(Dataset items)
--

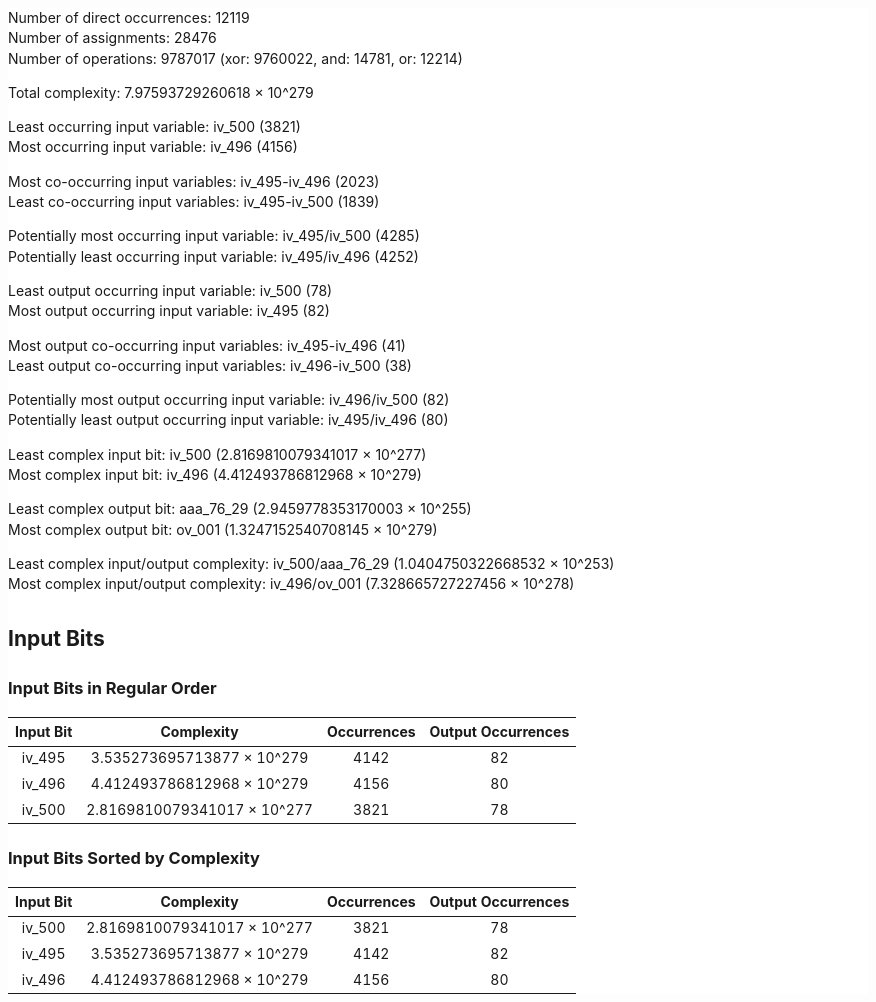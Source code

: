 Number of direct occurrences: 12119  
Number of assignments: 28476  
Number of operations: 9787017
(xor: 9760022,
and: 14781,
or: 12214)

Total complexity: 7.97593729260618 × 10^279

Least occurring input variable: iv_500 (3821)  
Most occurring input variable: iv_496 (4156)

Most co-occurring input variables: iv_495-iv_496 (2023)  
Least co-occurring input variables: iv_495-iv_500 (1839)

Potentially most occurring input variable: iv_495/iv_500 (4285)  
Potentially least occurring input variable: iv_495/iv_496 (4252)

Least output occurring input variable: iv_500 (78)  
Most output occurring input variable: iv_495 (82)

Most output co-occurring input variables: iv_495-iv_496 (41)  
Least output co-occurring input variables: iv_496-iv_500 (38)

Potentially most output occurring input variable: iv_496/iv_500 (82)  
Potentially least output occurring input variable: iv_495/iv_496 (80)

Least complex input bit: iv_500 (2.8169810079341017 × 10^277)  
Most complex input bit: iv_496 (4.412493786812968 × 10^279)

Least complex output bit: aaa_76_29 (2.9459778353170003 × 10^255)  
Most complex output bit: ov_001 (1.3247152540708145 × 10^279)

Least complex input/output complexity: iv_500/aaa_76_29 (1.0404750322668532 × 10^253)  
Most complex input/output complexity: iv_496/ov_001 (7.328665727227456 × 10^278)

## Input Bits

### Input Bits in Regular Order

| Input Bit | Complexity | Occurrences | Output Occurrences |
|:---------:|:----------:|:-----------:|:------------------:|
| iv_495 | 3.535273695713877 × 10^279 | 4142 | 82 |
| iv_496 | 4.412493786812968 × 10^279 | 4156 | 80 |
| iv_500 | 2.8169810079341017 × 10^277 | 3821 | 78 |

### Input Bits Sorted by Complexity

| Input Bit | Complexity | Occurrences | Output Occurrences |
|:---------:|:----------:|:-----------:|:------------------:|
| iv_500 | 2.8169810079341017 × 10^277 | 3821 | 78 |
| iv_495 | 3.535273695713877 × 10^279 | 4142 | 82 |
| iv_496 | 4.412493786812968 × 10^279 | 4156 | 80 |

--

§ **Exercise instructions**:
Look through the entries above. Copy each line in which the string "Potentially" occurs.

§ **Exercise response**:
Potentially most occurring input variable: iv_495/iv_500 (4285)  
Potentially least occurring input variable: iv_495/iv_496 (4252)
Potentially most output occurring input variable: iv_496/iv_500 (82)  
Potentially least output occurring input variable: iv_495/iv_496 (80)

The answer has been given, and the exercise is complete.